*** Begin section ***
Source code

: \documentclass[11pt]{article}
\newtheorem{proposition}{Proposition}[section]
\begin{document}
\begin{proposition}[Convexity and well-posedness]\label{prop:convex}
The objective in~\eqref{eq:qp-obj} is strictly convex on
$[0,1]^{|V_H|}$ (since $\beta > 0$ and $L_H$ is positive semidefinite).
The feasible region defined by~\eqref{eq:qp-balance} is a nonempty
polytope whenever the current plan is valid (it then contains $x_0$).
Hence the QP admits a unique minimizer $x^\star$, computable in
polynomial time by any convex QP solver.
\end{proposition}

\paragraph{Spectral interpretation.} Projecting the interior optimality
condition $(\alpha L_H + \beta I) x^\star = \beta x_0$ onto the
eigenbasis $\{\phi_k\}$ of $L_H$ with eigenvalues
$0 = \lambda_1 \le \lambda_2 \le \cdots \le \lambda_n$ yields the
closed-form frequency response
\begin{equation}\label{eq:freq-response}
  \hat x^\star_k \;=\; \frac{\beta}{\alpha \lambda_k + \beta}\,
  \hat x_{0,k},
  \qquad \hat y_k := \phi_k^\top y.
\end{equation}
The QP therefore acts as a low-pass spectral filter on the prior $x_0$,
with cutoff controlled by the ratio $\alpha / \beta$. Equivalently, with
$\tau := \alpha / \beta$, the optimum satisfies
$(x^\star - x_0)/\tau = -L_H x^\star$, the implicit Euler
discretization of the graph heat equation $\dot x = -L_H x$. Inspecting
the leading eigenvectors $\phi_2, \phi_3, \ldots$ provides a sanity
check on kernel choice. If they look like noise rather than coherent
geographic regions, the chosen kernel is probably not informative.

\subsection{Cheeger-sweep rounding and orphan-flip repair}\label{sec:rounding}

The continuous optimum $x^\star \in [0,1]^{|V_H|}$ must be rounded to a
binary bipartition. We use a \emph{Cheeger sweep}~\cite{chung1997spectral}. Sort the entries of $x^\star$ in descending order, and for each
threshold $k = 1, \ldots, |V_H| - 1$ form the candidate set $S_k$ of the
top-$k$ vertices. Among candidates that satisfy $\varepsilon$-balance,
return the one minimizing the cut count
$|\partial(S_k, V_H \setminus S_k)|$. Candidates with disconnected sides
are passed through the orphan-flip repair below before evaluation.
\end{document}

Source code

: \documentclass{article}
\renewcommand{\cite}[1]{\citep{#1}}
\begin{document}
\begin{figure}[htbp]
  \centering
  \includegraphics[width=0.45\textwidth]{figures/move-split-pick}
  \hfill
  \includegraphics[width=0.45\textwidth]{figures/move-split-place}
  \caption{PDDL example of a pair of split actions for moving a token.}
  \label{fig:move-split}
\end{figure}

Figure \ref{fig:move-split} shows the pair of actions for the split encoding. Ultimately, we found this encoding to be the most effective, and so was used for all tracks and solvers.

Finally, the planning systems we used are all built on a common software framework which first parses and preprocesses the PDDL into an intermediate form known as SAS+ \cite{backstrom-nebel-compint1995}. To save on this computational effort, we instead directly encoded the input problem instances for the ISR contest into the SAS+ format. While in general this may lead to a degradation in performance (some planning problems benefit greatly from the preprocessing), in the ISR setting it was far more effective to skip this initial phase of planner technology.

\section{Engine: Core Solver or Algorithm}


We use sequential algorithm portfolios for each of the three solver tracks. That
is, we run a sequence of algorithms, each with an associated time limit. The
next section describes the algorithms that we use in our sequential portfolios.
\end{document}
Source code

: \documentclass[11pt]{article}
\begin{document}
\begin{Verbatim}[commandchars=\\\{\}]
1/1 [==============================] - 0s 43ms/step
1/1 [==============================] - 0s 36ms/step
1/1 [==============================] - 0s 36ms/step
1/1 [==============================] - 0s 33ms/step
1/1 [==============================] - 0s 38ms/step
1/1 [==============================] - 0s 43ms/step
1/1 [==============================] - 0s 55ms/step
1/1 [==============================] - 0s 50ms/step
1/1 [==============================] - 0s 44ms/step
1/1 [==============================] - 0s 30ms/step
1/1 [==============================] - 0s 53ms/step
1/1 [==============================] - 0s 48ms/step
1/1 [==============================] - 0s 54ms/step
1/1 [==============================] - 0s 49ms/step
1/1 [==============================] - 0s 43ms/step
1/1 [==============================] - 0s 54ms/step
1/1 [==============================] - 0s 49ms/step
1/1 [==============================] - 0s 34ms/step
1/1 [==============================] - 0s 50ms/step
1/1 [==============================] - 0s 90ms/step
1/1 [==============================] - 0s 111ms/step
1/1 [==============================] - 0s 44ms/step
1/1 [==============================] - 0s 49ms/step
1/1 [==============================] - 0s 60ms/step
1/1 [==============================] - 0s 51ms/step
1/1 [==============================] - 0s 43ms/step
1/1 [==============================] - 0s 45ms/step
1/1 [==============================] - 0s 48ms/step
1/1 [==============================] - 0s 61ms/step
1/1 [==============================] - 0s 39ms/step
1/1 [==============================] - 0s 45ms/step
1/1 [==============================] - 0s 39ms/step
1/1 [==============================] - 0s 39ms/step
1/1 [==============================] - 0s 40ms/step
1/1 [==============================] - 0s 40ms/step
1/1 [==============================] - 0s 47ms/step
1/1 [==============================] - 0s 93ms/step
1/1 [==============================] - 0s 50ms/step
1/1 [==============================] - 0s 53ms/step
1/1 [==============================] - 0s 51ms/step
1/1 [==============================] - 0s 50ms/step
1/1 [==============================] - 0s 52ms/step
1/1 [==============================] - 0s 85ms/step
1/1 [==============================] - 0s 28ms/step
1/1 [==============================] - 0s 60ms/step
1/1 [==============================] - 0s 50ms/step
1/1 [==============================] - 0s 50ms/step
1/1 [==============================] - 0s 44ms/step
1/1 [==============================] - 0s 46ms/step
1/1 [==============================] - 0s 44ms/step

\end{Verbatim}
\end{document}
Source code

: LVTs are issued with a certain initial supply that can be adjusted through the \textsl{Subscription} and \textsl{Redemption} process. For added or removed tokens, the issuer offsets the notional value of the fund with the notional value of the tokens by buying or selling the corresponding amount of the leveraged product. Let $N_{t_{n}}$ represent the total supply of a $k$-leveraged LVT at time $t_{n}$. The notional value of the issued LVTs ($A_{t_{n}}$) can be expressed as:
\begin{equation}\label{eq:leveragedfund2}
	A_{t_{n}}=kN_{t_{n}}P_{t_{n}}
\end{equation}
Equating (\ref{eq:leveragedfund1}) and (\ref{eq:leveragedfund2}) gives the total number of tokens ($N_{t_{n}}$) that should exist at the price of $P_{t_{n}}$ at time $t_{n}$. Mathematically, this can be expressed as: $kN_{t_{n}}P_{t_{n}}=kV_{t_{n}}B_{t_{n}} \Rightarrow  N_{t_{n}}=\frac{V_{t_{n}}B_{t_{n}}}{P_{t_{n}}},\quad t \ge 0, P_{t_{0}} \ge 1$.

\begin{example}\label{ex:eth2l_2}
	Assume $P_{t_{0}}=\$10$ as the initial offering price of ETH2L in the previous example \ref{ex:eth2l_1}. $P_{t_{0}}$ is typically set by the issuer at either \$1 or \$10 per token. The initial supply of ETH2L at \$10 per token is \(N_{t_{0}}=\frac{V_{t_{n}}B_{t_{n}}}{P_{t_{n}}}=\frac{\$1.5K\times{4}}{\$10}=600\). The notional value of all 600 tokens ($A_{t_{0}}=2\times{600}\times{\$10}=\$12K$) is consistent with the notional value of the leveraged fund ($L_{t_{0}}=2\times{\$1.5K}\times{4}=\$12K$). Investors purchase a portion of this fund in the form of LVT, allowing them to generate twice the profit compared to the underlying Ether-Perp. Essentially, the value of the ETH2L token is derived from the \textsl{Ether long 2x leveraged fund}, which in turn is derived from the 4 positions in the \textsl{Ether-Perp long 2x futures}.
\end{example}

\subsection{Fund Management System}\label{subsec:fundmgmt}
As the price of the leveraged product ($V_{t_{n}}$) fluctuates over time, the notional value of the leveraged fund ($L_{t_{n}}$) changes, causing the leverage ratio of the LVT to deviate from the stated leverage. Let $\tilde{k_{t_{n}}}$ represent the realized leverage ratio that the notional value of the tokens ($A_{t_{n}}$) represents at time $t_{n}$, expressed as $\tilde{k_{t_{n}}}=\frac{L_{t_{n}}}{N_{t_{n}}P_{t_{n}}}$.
*** End section ***
--- Try it ---
Using the entries above, give again exactly the lines from the line holding "the leading eigenvectors" through the line holding "rounding and orphan-flip". Include both end lines and nothing else.

--- Response box ---
the leading eigenvectors $\phi_2, \phi_3, \ldots$ provides a sanity
check on kernel choice. If they look like noise rather than coherent
geographic regions, the chosen kernel is probably not informative.

\subsection{Cheeger-sweep rounding and orphan-flip repair}\label{sec:rounding}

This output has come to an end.